Le rapport s'ouvre sur un bref exposé du profilage racial qui comprend sa définition. On y commente ensuite les coûts humains de cette pratique pour les personnes, les familles et les communautés qui en sont victimes. Suit l'examen détaillé des répercussions néfastes du profilage dans des secteurs institutionnels tels que le système d'éducation, les organismes chargés du maintien de l'ordre et les prestataires de services. Puis on formule des arguments qui militent contre le profilage racial sous l'angle de la pure rentabilité, c'est à dire qu'ils sont axés essentiellement sur les pertes économiques ainsi occasionnées.
Tout en sensibilisant la population au phénomène, la Commission souhaite jeter des ponts entre ceux qui nient l'existence du profilage racial d'une part, et, d'autre part, les communautés qui soutiennent depuis longtemps en être la cible. Il est grand temps d'écouter ceux qui ont exprimé leurs inquiétudes et d'amorcer un dialogue positif pour y répondre - peu importe qu'on estime que le profilage est une réalité ou seulement une perception.
Dans cette optique, le rapport souligne la nécessité de prêter attention aux propos de ceux qui croient que le profilage constitue un problème. On y explique pourquoi le profilage n'est pas une pratique légitime ni même utile. Enfin, on suggère des moyens possibles de contrôle pour déterminer si on a recours au profilage dans certains contextes ainsi que des stratégies pour prévenir cette pratique ou pour y mettre fin, selon le cas.
Le présent document constituera le fondement des travaux ultérieurs de la Commission, d'abord en vue de sensibiliser la population au profilage racial ainsi que dans le cadre de son vaste projet sur le sujet de la race, où la Commission se propose d'élaborer un énoncé de politique sur la discrimination raciale. Les énoncés de politique (ou « politiques ») publiés par la Commission précisent l'interprétation qu'elle donne à certaines dispositions du Code. Ces documents sont importants, car la population est en droit d'attendre de la Commission qu'elle entende les affaires qui lui sont soumises d'une manière qui concorde avec les politiques qu'elle diffuse.
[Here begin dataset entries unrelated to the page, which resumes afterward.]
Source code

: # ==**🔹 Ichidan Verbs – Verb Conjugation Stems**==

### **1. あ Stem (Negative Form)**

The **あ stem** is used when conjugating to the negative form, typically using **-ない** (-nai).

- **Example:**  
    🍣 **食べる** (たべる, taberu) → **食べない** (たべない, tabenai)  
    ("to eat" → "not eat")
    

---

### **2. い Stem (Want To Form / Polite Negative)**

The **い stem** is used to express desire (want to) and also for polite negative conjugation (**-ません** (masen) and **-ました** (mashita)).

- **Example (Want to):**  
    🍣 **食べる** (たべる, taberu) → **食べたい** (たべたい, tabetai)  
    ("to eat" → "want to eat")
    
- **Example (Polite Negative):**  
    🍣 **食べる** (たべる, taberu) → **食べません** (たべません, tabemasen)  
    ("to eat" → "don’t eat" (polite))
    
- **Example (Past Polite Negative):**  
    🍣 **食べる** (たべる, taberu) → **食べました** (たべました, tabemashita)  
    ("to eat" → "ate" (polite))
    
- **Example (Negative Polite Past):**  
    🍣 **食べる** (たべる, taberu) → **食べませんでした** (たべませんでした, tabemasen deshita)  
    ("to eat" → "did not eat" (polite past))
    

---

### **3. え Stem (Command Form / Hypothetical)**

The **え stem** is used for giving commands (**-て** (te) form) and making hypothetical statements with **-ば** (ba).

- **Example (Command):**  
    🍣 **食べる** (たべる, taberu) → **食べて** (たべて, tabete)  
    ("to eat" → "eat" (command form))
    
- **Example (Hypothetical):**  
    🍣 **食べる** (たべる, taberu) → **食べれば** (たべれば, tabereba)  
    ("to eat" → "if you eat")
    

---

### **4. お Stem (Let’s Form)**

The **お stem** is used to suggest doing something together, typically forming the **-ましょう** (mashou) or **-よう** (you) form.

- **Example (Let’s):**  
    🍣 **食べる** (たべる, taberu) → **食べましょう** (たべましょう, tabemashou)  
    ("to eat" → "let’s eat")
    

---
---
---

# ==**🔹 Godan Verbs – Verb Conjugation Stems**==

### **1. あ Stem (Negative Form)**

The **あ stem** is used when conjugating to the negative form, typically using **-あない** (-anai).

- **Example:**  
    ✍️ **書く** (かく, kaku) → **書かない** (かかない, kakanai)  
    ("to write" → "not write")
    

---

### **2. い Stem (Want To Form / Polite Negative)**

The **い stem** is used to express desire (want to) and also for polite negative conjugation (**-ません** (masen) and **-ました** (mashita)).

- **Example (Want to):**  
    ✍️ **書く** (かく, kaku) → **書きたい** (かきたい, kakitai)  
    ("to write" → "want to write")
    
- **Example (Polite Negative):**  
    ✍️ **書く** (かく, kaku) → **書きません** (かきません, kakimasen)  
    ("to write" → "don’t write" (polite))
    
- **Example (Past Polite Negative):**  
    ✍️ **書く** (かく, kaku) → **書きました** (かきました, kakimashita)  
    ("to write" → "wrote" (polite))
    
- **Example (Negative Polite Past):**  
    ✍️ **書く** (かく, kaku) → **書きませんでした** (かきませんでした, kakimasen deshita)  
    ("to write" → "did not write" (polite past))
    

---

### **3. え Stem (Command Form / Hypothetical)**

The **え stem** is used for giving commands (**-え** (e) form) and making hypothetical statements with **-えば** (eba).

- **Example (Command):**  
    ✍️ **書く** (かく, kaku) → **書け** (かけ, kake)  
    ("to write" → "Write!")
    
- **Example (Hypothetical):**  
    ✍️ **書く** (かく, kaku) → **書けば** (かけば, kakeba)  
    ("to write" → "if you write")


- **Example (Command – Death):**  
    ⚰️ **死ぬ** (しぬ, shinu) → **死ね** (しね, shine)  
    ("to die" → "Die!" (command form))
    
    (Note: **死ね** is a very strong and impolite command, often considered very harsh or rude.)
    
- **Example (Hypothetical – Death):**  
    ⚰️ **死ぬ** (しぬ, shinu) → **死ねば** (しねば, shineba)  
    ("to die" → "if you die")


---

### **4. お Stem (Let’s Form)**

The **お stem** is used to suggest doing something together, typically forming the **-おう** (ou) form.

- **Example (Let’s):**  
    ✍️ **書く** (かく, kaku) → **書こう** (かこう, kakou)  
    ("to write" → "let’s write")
Ces énoncés fixent également des normes de conduite pour les particuliers, employeurs, prestataires de services et décideurs, dans le but d'assurer l'égalité de tous les Ontariens et Ontariennes.
Mais il ne suffit pas de faire oeuvre de sensibilisation et d'élaborer des politiques. La Commission n'a pas non plus à elle seule la capacité de résoudre le problème du profilage racial. Il est donc nécessaire qu'un certain nombre de particuliers et d'organismes ontariens, en particulier ceux qui ont de l'autorité et de l'influence, s'attaquent aux causes des graves préoccupations soulevées, en faisant ressortir les répercussions potentiellement nuisibles de certaines pratiques et en mettant en oeuvre des mesures concrètes pour y remédier. La Commission espère que ces personnes et groupes aborderont son rapport dans un esprit ouvert et envisageront sérieusement les recommandations qu'il formule. Le rapport pourra être utile à ces organismes dans leurs propres tentatives pour améliorer les relations interraciales.
Enfin, il est important pour chacun d'entre nous de prendre conscience de nos propres préjugés inconscients et des situations de stéréotypage qui ont pu en découler, car nous avons tous un rôle à jouer dans la lutte contre le profilage racial.